Excerpted records Start Marker
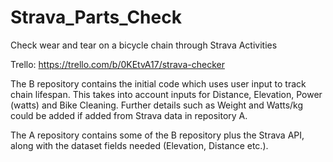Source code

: # Strava_Parts_Check
Check wear and tear on a bicycle chain through Strava Activities

Trello:
https://trello.com/b/0KEtvA17/strava-checker

The B repository contains the initial code which uses user input to track chain lifespan. This takes into account inputs for Distance, Elevation, Power (watts) and Bike Cleaning. Further details such as Weight and Watts/kg could be added if added from Strava data in repository A.

The A repository contains some of the B repository plus the Strava API, along with the dataset fields needed (Elevation, Distance etc.).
Excerpted records End Marker
Assignment
In the copy, every entry must appear exactly as written, and no picture may appear.

Exercise solution
Source code

: # Strava_Parts_Check
Check wear and tear on a bicycle chain through Strava Activities

Trello:
https://trello.com/b/0KEtvA17/strava-checker

The B repository contains the initial code which uses user input to track chain lifespan. This takes into account inputs for Distance, Elevation, Power (watts) and Bike Cleaning. Further details such as Weight and Watts/kg could be added if added from Strava data in repository A.

The A repository contains some of the B repository plus the Strava API, along with the dataset fields needed (Elevation, Distance etc.).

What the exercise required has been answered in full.